[What needs to be done] Starting at the line that contains "try: 捕获代码块中的异常", return every line through the end of the entries below, exactly and with nothing else.

[Stored data]
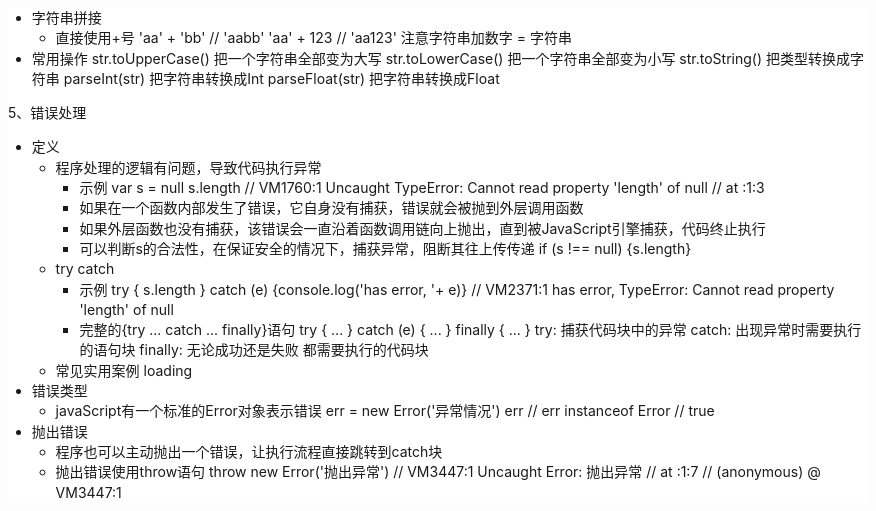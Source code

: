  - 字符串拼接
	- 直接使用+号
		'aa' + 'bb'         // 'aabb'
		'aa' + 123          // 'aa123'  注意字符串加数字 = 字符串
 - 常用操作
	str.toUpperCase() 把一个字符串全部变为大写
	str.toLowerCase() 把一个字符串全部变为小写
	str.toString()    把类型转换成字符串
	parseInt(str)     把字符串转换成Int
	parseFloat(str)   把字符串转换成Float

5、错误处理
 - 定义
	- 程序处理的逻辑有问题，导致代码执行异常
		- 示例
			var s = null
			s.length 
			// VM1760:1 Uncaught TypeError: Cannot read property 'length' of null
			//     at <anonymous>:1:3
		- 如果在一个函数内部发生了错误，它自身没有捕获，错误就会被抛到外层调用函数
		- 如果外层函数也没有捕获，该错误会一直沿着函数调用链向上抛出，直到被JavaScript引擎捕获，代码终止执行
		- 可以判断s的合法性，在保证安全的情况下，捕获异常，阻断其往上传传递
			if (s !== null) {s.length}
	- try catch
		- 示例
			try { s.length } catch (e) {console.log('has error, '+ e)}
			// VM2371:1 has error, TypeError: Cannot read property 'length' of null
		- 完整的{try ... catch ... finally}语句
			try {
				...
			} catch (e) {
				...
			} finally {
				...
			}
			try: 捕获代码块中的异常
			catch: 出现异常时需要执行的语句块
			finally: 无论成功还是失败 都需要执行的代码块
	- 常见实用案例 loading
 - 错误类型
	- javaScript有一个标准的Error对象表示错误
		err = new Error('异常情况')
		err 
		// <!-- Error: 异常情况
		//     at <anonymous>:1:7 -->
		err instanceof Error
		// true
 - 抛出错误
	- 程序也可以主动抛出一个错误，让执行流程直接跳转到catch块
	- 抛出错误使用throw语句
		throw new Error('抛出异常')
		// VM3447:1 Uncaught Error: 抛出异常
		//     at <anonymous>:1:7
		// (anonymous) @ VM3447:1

[Task output]
			try: 捕获代码块中的异常
			catch: 出现异常时需要执行的语句块
			finally: 无论成功还是失败 都需要执行的代码块
	- 常见实用案例 loading
 - 错误类型
	- javaScript有一个标准的Error对象表示错误
		err = new Error('异常情况')
		err 
		// <!-- Error: 异常情况
		//     at <anonymous>:1:7 -->
		err instanceof Error
		// true
 - 抛出错误
	- 程序也可以主动抛出一个错误，让执行流程直接跳转到catch块
	- 抛出错误使用throw语句
		throw new Error('抛出异常')
		// VM3447:1 Uncaught Error: 抛出异常
		//     at <anonymous>:1:7
		// (anonymous) @ VM3447:1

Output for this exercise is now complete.